I guess they will stop it after all rc1 cars...
[QUOTE/]Why? This is why I like rallysport - you need to adapt to conditions. This is not formula 1 or even hillclimb, where they stop the race with almost first drop of rain... [QUOTE/]
This is a joke, everyone shout for the same thing. One thing is different conditions and adapting, but this is not SAFE at all. Imagine fans being at safe spots and driver not seeing road at all and going straight into crowd with nobody to warn them. It would be catastrophy.
Thankfully they stop the stage, I think too late, or I mean it shouldn't even started at all, but it is what it is. This is not normal, even for WRC standards. I hope just that the times would be cancelled for everyone to be fair, cuz nominal times never are fair
Red flagged
red flagged
^H^H^H red flag
Should have been red flagged earlier.. Should have been cancelled at all.
Armstrong nearly a heavy crash.
For years we have had plain dry Monte and now with 3 stages we got everything we could ask
If anybody is not hearing the stage end interviews, Paddon said:
- he loves fog
- but this is too much fog
- even after he slowed right down for the red flag, he didn't know whether he was on the road or not
This is bullshit. Rallying is about driving to the conditions. Could have been a fun evening for spectators, but they ruined it.
Neuville T.
"These conditions are crazy, very very dangerous. Any race would have been canceled. We should have stopped the stage before the fog came.

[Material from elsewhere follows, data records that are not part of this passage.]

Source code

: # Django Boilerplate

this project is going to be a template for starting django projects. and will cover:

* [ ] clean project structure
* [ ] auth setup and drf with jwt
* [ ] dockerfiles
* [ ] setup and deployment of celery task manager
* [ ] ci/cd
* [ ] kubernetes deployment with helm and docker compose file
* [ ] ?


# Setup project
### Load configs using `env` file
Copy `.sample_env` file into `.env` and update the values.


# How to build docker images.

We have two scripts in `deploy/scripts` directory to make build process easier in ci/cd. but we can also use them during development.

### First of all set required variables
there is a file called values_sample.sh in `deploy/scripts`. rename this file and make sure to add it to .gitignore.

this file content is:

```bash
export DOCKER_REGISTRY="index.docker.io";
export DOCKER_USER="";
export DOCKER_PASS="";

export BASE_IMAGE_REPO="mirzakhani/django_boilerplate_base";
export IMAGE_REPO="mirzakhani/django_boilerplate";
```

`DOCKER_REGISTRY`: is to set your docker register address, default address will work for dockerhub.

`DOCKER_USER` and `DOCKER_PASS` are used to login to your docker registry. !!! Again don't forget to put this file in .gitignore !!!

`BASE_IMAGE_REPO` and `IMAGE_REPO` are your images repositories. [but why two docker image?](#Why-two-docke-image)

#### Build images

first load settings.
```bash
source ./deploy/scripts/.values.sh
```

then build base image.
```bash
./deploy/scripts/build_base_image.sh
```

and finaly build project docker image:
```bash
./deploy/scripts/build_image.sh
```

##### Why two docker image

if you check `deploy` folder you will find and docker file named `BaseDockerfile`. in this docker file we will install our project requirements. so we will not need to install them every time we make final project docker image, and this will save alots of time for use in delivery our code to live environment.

Very very dangerous."
RAC rally 1997: Burns took 60 s from Colin in a foggy stage. It´s just about bravery and good pacenotes. Men should be men.
Having said that, I´m aware of the difference today compared to RAC in the 90´s, but still. Rallying demands real men.
Regarding the salting of the road in SS2, could it be to allow emergency vehicles to get through the stage? Like a few years ago in Monza where the outright canceled a stage for this reason.
That would seem somewhat justifiable. Better than cancelling the stage because ambulances can't get down it, although the rally cars can.
But, if so, I wonder why they didn't salt the end, which (I think, anyone confirm?) was at altitude and would expect worse conditions.
I wonder if all those who says that adaption is key, if anyone would seriously been hurt or even die, what would their opinion BE. It's also risk and what could happen that needs to be considered running those kind of stages in those conditions.
Rich Millener is a very sympathetic man.
After what Neuville said and views from the onboards, if there'd been a bad crash the Organisers would be in big trouble.
Normally I would be against cancelling the stage, but that fog was extreme. There is a difference between mist and fog. Some of the onboards were ridiculous.
The CoC said the red flag was also due to spectators moving into unsafe positions as cars were running.
Rallying UK @RallyingUK
✱ Time for some astonishing context...
Oliver Solberg has delivered a commanding opening act at Rallye Monte-Carlo. After day one, he sits atop the leaderboard with a formidable 44.2-second advantage - a margin that borders on extraordinary by modern standards.
For perspective, the leading margin at the end of day one over the past decade has rarely approached such territory: 2.0 seconds in 2025, 15.1 in 2024, 6.0 in 2023, 6.7 in 2022, 3.3 in 2021, 19.1 in 2020, 2.2 in 2019, 17.3 in 2018, and 7.8 in 2017.
In an event renowned for punishing unpredictability, Solberg has not merely taken control - he has redefined the opening pace.